It is characterized by decomposing agricultural chemicals adhering to food stored in the storage chamber.

According to the present invention, there is provided a decomposing device that effectively decomposes residual pesticides adhering to food by moderate irradiation of UV-C with a simple structure while limiting damage given to food stored in a storage chamber. can.

In addition, the present invention
a housing disposed within the storage chamber;
Reflective surfaces are provided on the upper, lower and both side inner surfaces of the housing,
the lower reflecting surface of the housing is inclined so as to become lower from the central portion toward the side of the housing,
A food holding portion for holding food, which is formed of a mesh member or a member capable of transmitting light having a wavelength of 100 nm or more and 300 nm or less, is arranged in the housing. .

According to the present invention, the light emitted from the irradiation section is reflected within the housing, so that the food can be irradiated with light from multiple directions. Furthermore, since the food holding portion is formed of a net-like member or a member capable of transmitting light having a wavelength of 100 nm or more and 300 nm or less, regardless of the position of the irradiation portion and the arrangement state (orientation) of the food, the shape of the food can be Light illuminates the entire area.

In addition, the present invention
The irradiation unit has a plurality of light sources,
The plurality of light sources are arranged so as to irradiate the food stored in the storage chamber from different directions.

According to the present invention, food can be irradiated with light from multiple directions, and substantially the entire food can be irradiated with light.

In addition, the present invention
a cold air inlet for allowing cold air circulating in the refrigerator to flow into the housing or the storage chamber;
and a cold air discharge port provided near the light source for discharging cold air, which has flowed in from the cold air inlet, to the outside of the housing or the storage compartment.

ADVANTAGE OF THE INVENTION According to this invention, it can prevent that the temperature in a housing|casing or a storage chamber rises with the heat emitted from a light source.

In addition, the present invention
The cold air inlet is controlled to be opened/closed by the controller.

According to the present invention, by opening the cool air inlet, it is possible to prevent the temperature inside the housing or the storage chamber from rising due to the heat emitted from the light source.

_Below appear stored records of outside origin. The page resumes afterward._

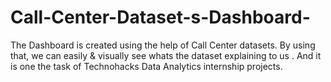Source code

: # Call-Center-Dataset-s-Dashboard-
The Dashboard is created using the help of Call Center datasets. By using that, we can easily &amp; visually see whats the dataset explaining to us . And it is one the task of Technohacks Data Analytics internship projects.
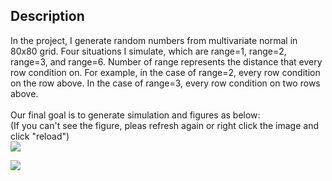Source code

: ## Description
In the project, I generate random numbers from multivariate normal in 80x80 grid. Four situations I simulate, which are range=1, range=2, range=3, and range=6. Number of range represents the distance that every row condition on. For example, in the case of range=2, every row condition on the row above. In the case of range=3, every row condition on two rows above. <br/>
 <br/>
Our final goal is to generate simulation and figures as below: <br/>
(If you can't see the figure, pleas refresh again or right click the image and click "reload")<br/>
![](https://drive.google.com/uc?export=view&id=1qbVL2Eudu9GxuGCj2uzyKK2Qdre-ktMZ)

<img src="https://drive.google.com/uc?export=view&id=1qbVL2Eudu9GxuGCj2uzyKK2Qdre-ktMZ">
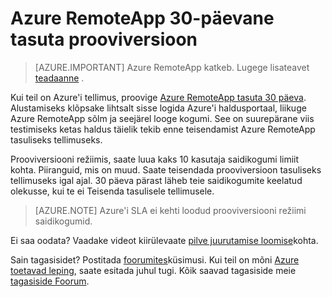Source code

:
<properties
    pageTitle="Tasuta prooviversioon 30 päeva Azure RemoteApp | Microsoft Azure'i"
    description="Tutvuge 30-päevane tasuta prooviversioon Azure RemoteApp jaoks."
    services="remoteapp"
    documentationCenter=""
    authors="lizap"
    manager="mbaldwin" />

<tags
    ms.service="remoteapp"
    ms.workload="compute"
    ms.tgt_pltfrm="na"
    ms.devlang="na"
    ms.topic="article"
    ms.date="08/15/2016"
    ms.author="elizapo" />



# <a name="free-30-day-trial-of-azure-remoteapp"></a>Azure RemoteApp 30-päevane tasuta prooviversioon

> [AZURE.IMPORTANT]
> Azure RemoteApp katkeb. Lugege lisateavet [teadaanne](https://go.microsoft.com/fwlink/?linkid=821148) .

Kui teil on Azure'i tellimus, proovige [Azure RemoteApp tasuta 30 päeva](https://www.remoteapp.windowsazure.com/en/tour.aspx). Alustamiseks klõpsake lihtsalt sisse logida Azure'i haldusportaal, liikuge Azure RemoteApp sõlm ja seejärel looge kogumi. See on suurepärane viis testimiseks ketas haldus täielik tekib enne teisendamist Azure RemoteApp tasuliseks tellimuseks.  

Prooviversiooni režiimis, saate luua kaks 10 kasutaja saidikogumi limiit kohta. Piiranguid, mis on muud. Saate teisendada prooviversioon tasuliseks tellimuseks igal ajal. 30 päeva pärast läheb teie saidikogumite keelatud olekusse, kui te ei Teisenda tasulisele tellimusele.

>[AZURE.NOTE] Azure'i SLA ei kehti loodud prooviversiooni režiimi saidikogumid.  

Ei saa oodata? Vaadake videot kiirülevaate [pilve juurutamise loomise](https://azure.microsoft.com/documentation/videos/azure-remoteapp-cloud-deployment-overview/)kohta.

Sain tagasisidet? Postitada [foorumites](https://feedback.azure.com/forums/247748-azure-remoteapp/)küsimusi. Kui teil on mõni [Azure toetavad leping](https://azure.microsoft.com/support/plans/), saate esitada juhul tugi. Kõik saavad tagasiside meie [tagasiside Foorum](https://feedback.azure.com/forums/247748-azure-remoteapp/).  
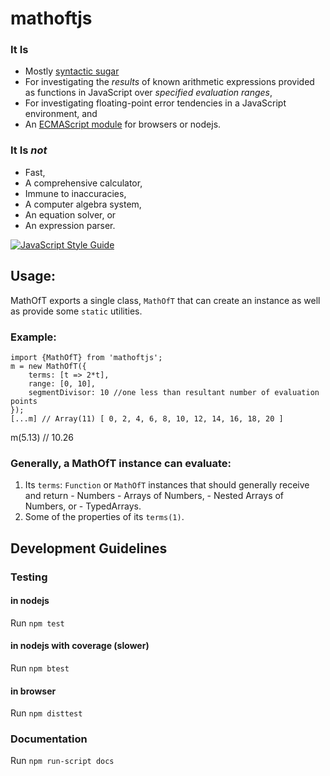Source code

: # mathoftjs
### It Is

- Mostly [syntactic sugar](https://en.wikipedia.org/wiki/Syntactic_sugar)
- For investigating the _results_ of known arithmetic expressions provided as functions in JavaScript over _specified evaluation ranges_,
- For investigating floating-point error tendencies in a JavaScript environment, and
- An [ECMAScript module](https://github.com/standard-things/esm) for browsers or nodejs.

### It Is _not_
- Fast,
- A comprehensive calculator,
- Immune to inaccuracies,
- A computer algebra system,
- An equation solver, or
- An expression parser.

[![JavaScript Style Guide](https://img.shields.io/badge/code_style-standard-brightgreen.svg)](https://standardjs.com)

## Usage:
MathOfT exports a single class, `MathOfT` that can create an instance as well as provide some `static` utilities.

### Example:
	import {MathOfT} from 'mathoftjs';
	m = new MathOfT({
        terms: [t => 2*t],
        range: [0, 10],
        segmentDivisor: 10 //one less than resultant number of evaluation points
    });
	[...m] // Array(11) [ 0, 2, 4, 6, 8, 10, 12, 14, 16, 18, 20 ]
  m(5.13) // 10.26

### Generally, a MathOfT instance can evaluate:
  1. Its `terms`: `Function` or `MathOfT` instances
     that should generally receive and return
    - Numbers
    - Arrays of Numbers,
    - Nested Arrays of Numbers, or
    - TypedArrays.
  2. Some of the properties of its `terms(1)`.


## Development Guidelines

### Testing
#### in nodejs
Run `npm test`
#### in nodejs with coverage (slower)
Run `npm btest`
#### in browser
Run `npm disttest`


### Documentation
Run `npm run-script docs`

On the other hand, by closing the cold air inlet, it is possible to prevent the interior of the housing or the storage chamber from being excessively dried by the cold air.

The decomposition apparatus configured as described above can efficiently decompose residual pesticides adhering to food while suppressing quality deterioration of the food with a simple configuration.

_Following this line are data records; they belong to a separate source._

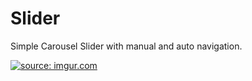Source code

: # Slider

Simple Carousel Slider with manual and auto navigation.

<a href="https://imgur.com/VXwP2gS"><img src="https://i.imgur.com/VXwP2gS.jpg" title="source: imgur.com" /></a>
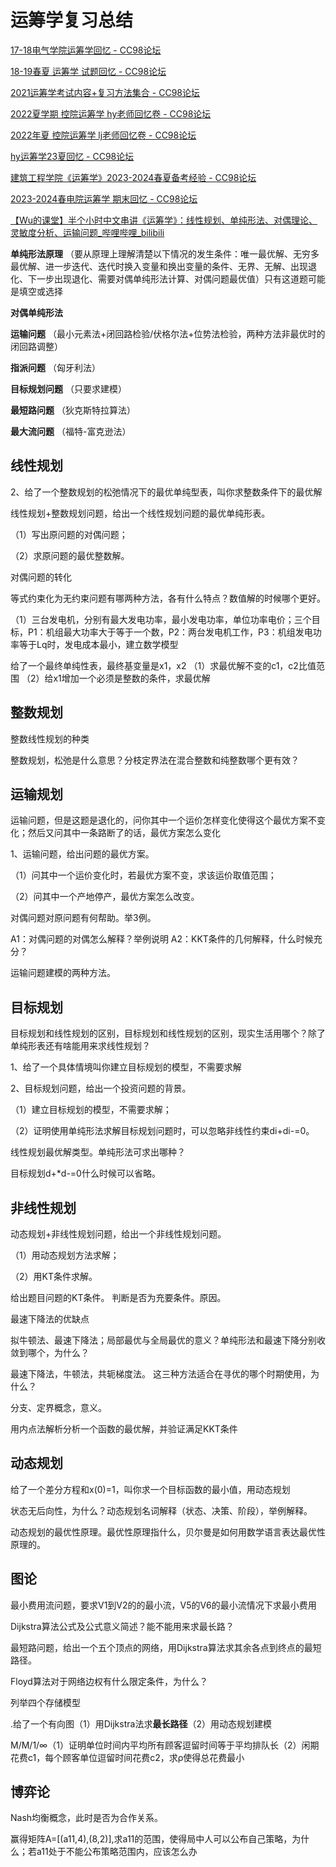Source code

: 

# 运筹学复习总结



[17-18电气学院运筹学回忆 - CC98论坛](https://www.cc98.org/topic/4778040)

[18-19春夏 运筹学 试题回忆 - CC98论坛](https://www.cc98.org/topic/4855659)

[2021运筹学考试内容+复习方法集合 - CC98论坛](https://www.cc98.org/topic/5111232)

[2022夏学期 控院运筹学 hy老师回忆卷 - CC98论坛](https://www.cc98.org/topic/5344993)

[2022年夏 控院运筹学 lj老师回忆卷 - CC98论坛](https://www.cc98.org/topic/5345089)

[hy运筹学23夏回忆 - CC98论坛](https://www.cc98.org/topic/5630278)

[建筑工程学院《运筹学》2023-2024春夏备考经验 - CC98论坛](https://www.cc98.org/topic/5873843)

[2023-2024春电院运筹学 期末回忆 - CC98论坛](https://www.cc98.org/topic/5876082)



[【Wu的课堂】半个小时中文串讲《运筹学》：线性规划、单纯形法、对偶理论、灵敏度分析、运输问题_哔哩哔哩_bilibili](https://www.bilibili.com/video/BV1yK411F72C/?spm_id_from=333.788.b_636f6d6d656e74.4&vd_source=8b7a5460b512357b2cf80ce1cefc69f5)



**单纯形法原理**    （要从原理上理解清楚以下情况的发生条件：唯一最优解、无穷多最优解、进一步迭代、迭代时换入变量和换出变量的条件、无界、无解、出现退化、下一步出现退化、需要对偶单纯形法计算、对偶问题最优值）只有这道题可能是填空或选择      

**对偶单纯形法**     

 **运输问题**    （最小元素法+闭回路检验/伏格尔法+位势法检验，两种方法非最优时的闭回路调整）      

**指派问题**    （匈牙利法）      

**目标规划问题**    （只要求建模）      

**最短路问题**    （狄克斯特拉算法）      

**最大流问题**    （福特-富克逊法） 



## 线性规划

2、给了一个整数规划的松弛情况下的最优单纯型表，叫你求整数条件下的最优解



线性规划+整数规划问题，给出一个线性规划问题的最优单纯形表。 

（1）写出原问题的对偶问题； 

（2）求原问题的最优整数解。 





对偶问题的转化 



等式约束化为无约束问题有哪两种方法，各有什么特点？数值解的时候哪个更好。



（1）三台发电机，分别有最大发电功率，最小发电功率，单位功率电价；三个目标，P1：机组最大功率大于等于一个数，P2：两台发电机工作，P3：机组发电功率等于Lq时，发电成本最小，建立数学模型



给了一个最终单纯性表，最终基变量是x1，x2 （1）求最优解不变的c1，c2比值范围 （2）给x1增加一个必须是整数的条件，求最优解

## 整数规划

整数线性规划的种类 



整数规划，松弛是什么意思？分枝定界法在混合整数和纯整数哪个更有效？ 

## 运输规划

运输问题，但是这题是退化的，问你其中一个运价怎样变化使得这个最优方案不变化；然后又问其中一条路断了的话，最优方案怎么变化



1、运输问题，给出问题的最优方案。 

（1）问其中一个运价变化时，若最优方案不变，求该运价取值范围； 

（2）问其中一个产地停产，最优方案怎么改变。 



对偶问题对原问题有何帮助。举3例。 

 A1：对偶问题的对偶怎么解释？举例说明 A2：KKT条件的几何解释，什么时候充分？





运输问题建模的两种方法。 

## 目标规划

目标规划和线性规划的区别，目标规划和线性规划的区别，现实生活用哪个？除了单纯形表还有啥能用来求线性规划？ 

1、给了一个具体情境叫你建立目标规划的模型，不需要求解



2、目标规划问题，给出一个投资问题的背景。 

（1）建立目标规划的模型，不需要求解；

 （2）证明使用单纯形法求解目标规划问题时，可以忽略非线性约束di+di-=0。 



线性规划最优解类型。单纯形法可求出哪种？ 


目标规划d+*d-=0什么时候可以省略。 

## 非线性规划

动态规划+非线性规划问题，给出一个非线性规划问题。 

（1）用动态规划方法求解；

 （2）用KT条件求解。





给出题目问题的KT条件。 判断是否为充要条件。原因。





最速下降法的优缺点 



拟牛顿法、最速下降法；局部最优与全局最优的意义？单纯形法和最速下降分别收敛到哪个，为什么？ 



最速下降法，牛顿法，共轭梯度法。 这三种方法适合在寻优的哪个时期使用，为什么？



分支、定界概念，意义。 



用内点法解析分析一个函数的最优解，并验证满足KKT条件

## 动态规划

给了一个差分方程和x(0)=1，叫你求一个目标函数的最小值，用动态规划



状态无后向性，为什么？动态规划名词解释（状态、决策、阶段），举例解释。 



动态规划的最优性原理。最优性原理指什么，贝尔曼是如何用数学语言表达最优性原理的。

## 图论

最小费用流问题，要求V1到V2的的最小流，V5的V6的最小流情况下求最小费用



Dijkstra算法公式及公式意义简述？能不能用来求最长路？ 



最短路问题，给出一个五个顶点的网络，用Dijkstra算法求其余各点到终点的最短路径。



Floyd算法对于网络边权有什么限定条件，为什么？



列举四个存储模型



.给了一个有向图（1）用Dijkstra法求**最长路径**（2）用动态规划建模





M/M/1/∞（1）证明单位时间内平均所有顾客逗留时间等于平均排队长（2）闲期花费c1，每个顾客单位逗留时间花费c2，求ρ使得总花费最小

## 博弈论

Nash均衡概念，此时是否为合作关系。 

赢得矩阵A=[(a11,4),(8,2)],求a11的范围，使得局中人可以公布自己策略，为什么；若a11处于不能公布策略范围内，应该怎么办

1 is a schematic front view of a refrigerator in which a disassembly device according to one embodiment of the present invention is arranged; FIG. FIG. 2 is a schematic cross-sectional view of the decomposition apparatus according to one embodiment of the present invention when viewed from the front, and schematically shows the irradiation direction of light emitted from the light source by dashed arrows. FIG. 2 is a schematic cross-sectional view of the decomposition apparatus according to one embodiment of the present invention when viewed from the side, and the dashed arrows schematically show the direction of light emitted from the light source. 1 is a schematic cross-sectional view of a decomposition apparatus according to an embodiment of the present invention when viewed from the front, and solid arrows schematically indicate directions in which cold air flows. FIG. 1 is a schematic cross-sectional view of a cracking apparatus according to an embodiment of the present invention as viewed from the side, in which solid-line arrows schematically indicate directions in which cold air flows; FIG. 2 is a graph showing an example of the relationship between the pesticide removal rate and the product of UV-C irradiation time and irradiation intensity (UV irradiation index). 1 shows the UV irradiation index and the appearance of spinach when spinach is irradiated with UV-C.

Specific embodiments of the present invention will be described in detail with reference to the drawings.
FIG. 1 is a schematic front view of a refrigerator 1 in which a decomposition device 100 according to one embodiment of the invention is arranged. A refrigerator 1 includes a storage compartment 2 in which foods such as fruits and vegetables are stored. A decomposition device 100 according to the first embodiment is arranged in the storage chamber 2 .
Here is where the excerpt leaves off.